What you should do – Whenever a line in the data holds the string "debemos", copy that line.

Stored data –
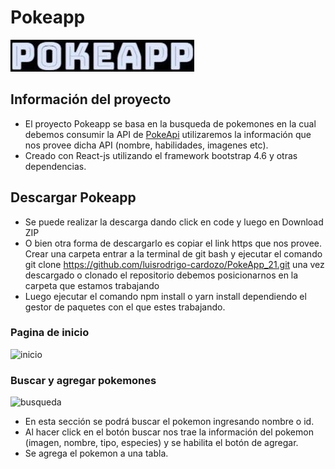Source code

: # Pokeapp
![logo](/src/images/logopoke2.jpg)

## Información del proyecto

- El proyecto Pokeapp se basa en la busqueda de pokemones en la cual debemos consumir la API de 
[PokeApi](https://pokeapi.co) utilizaremos la información que nos provee dicha API (nombre, habilidades, imagenes etc).
- Creado con React-js utilizando el framework bootstrap 4.6 y otras dependencias.

## Descargar Pokeapp

- Se puede realizar la descarga dando click en code y luego en Download ZIP 
- O bien otra forma de descargarlo es copiar el link https que nos provee. Crear una carpeta entrar a la 
terminal de git bash y ejecutar el comando git clone https://github.com/luisrodrigo-cardozo/PokeApp_21.git
una vez descargado o clonado el repositorio debemos posicionarnos en la carpeta que estamos trabajando
- Luego ejecutar el comando npm install o yarn install dependiendo el gestor de paquetes con el que estes trabajando.

### Pagina de inicio 

![inicio](https://i.ibb.co/nBKvYG9/inicio.png)

### Buscar y agregar pokemones

![busqueda](https://i.ibb.co/Nj9XCTy/busqueda.png)  

- En esta sección se podrá buscar el pokemon ingresando nombre o id.
- Al hacer click en el botón buscar nos trae la información del pokemon (imagen, nombre, tipo, especies) y se habilita el botón de agregar.
- Se agrega el pokemon a una tabla.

Answer to this task –
- El proyecto Pokeapp se basa en la busqueda de pokemones en la cual debemos consumir la API de 
una vez descargado o clonado el repositorio debemos posicionarnos en la carpeta que estamos trabajando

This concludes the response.